[Collected data entries]
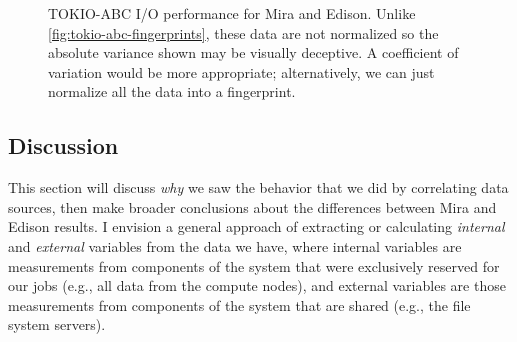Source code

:\documentclass[conference,10pt,compsocconf]{IEEEtran}
\begin{document}
\begin{figure}[h]
\centering
\caption{TOKIO-ABC I/O performance for Mira and Edison.  Unlike
\ref{fig:tokio-abc-fingerprints}, these data are not normalized so the
absolute variance shown may be visually deceptive.  A coefficient of variation
would be more appropriate; alternatively, we can just normalize all the data
into a fingerprint.}
\label{fig:tokio-abc-perf-boxplots}
\end{figure}

\subsection{Discussion} \label{discussion}

This section will discuss \emph{why} we saw the behavior that we did by
correlating data sources, then make broader conclusions about the differences
between Mira and Edison results.  I envision a general approach of extracting
or calculating \emph{internal} and \emph{external} variables from the data we
have, where internal variables are measurements from components of the system
that were exclusively reserved for our jobs (e.g., all data from the compute
nodes), and external variables are those measurements from components of the
system that are shared (e.g., the file system servers).
\end{document}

EXERCISE » When the word "Edison" shows up in a line of the entries, report that line.

OUTPUT FOR THIS TASK »
\caption{TOKIO-ABC I/O performance for Mira and Edison.  Unlike
between Mira and Edison results.  I envision a general approach of extracting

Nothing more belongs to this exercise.